Perseverance and Dedication are Secrets to Success

Congratulations to Dr. Sayed Abbas Arshadi for defending his PhD thesis successfully!

Last week, Abbas defended his thesis on “Three-Phase DC-DC Resonant Converters for High-Power Battery Charging Applications”, achieving this significant milestone in his career.

Abbas' Achievements

• 3 IEEE transactions journal and 1 IEEE ECCE international conference publication
• A transactions publication selected as a highlighted paper in IEEE Trans. Power Electron (March 2019 issue)
• Industrial collaborations with Delta-Q technologies on resonant converters for high-power battery charging

Awards and Fellowships

• Four Year Doctoral Fellowship (awarded to UBC’s best PhD students)
• Graduate Support Initiative Award (awarded to graduate and postdoctoral students of UBC)

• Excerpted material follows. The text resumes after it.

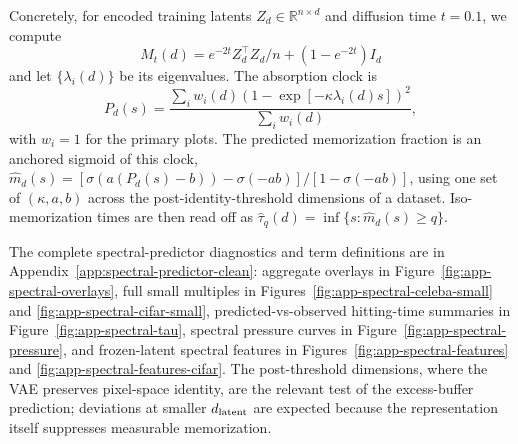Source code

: Concretely, for encoded training latents $Z_d\in\mathbb R^{n\times d}$ and diffusion time $t=0.1$, we compute \[ M_t(d)=e^{-2t}Z_d^\top Z_d/n+(1-e^{-2t})I_d \] and let $\{\lambda_i(d)\}$ be its eigenvalues. The absorption clock is \[ P_d(s)= \frac{\sum_i w_i(d)\left(1-\exp[-\kappa\lambda_i(d)s]\right)^2} {\sum_i w_i(d)}, \] with $w_i=1$ for the primary plots. The predicted memorization fraction is an anchored sigmoid of this clock, $\widehat m_d(s)=[\sigma(a(P_d(s)-b))-\sigma(-ab)]/[1-\sigma(-ab)]$, using one set of $(\kappa,a,b)$ across the post-identity-threshold dimensions of a dataset. Iso-memorization times are then read off as $\hat\tau_q(d)=\inf\{s:\widehat m_d(s)\ge q\}$.

The complete spectral-predictor diagnostics and term definitions are in Appendix~\ref{app:spectral-predictor-clean}: aggregate overlays in Figure~\ref{fig:app-spectral-overlays}, full small multiples in Figures~\ref{fig:app-spectral-celeba-small} and \ref{fig:app-spectral-cifar-small}, predicted-vs-observed hitting-time summaries in Figure~\ref{fig:app-spectral-tau}, spectral pressure curves in Figure~\ref{fig:app-spectral-pressure}, and frozen-latent spectral features in Figures~\ref{fig:app-spectral-features} and \ref{fig:app-spectral-features-cifar}. The post-threshold dimensions, where the VAE preserves pixel-space identity, are the relevant test of the excess-buffer prediction; deviations at smaller $\dlat$ are expected because the representation itself suppresses measurable memorization.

We are grateful for all his contributions to the success of #martinordonezlab throughout the years, and we wish him success in all his future endeavors.

Acknowledgments

We would also like to thank:

• Supervisory Committee: Martin Ordonez, Wilson Eberle, and Deepak Gautam
• Examiner Committee: Alireza Nojeh and Mauricio Ponga de la Torre
• External Examiner: Olivier Trescases

Abstract of Sayed Abbas Arshadi’s PhD Thesis

Title: Three-Phase DC-DC Resonant Converters for High-Power Battery Charging Applications

Abstract:
Battery chargers are the power processing stage between energy sources and batteries. To meet modern technological requirements, higher efficiency, higher power density, and enhanced reliability are expected from these power converters.

This research aims to increase the efficiency of power converters in high-power Electric Vehicle (EV) battery charging applications. Compact size, high efficiency, and high reliability are critical requirements for these chargers. The work focuses on adopting three-phase DC-DC resonant configurations for battery charging converters.

A thorough analysis of three-phase LLC resonant converters was conducted to understand the converter's current-sharing behavior. A current-sharing technique was proposed to improve performance. Additionally, a new modulation technique was introduced to support wide voltage regulation required for battery charging applications. This technique also enhances converter efficiency during light-load operations (e.g., when the batteries are nearly fully charged).

In another part of the study, three-phase CLLC resonant converters were analyzed for bi-directional battery charging applications. The proposed current-sharing technique was tested, and its effectiveness was verified.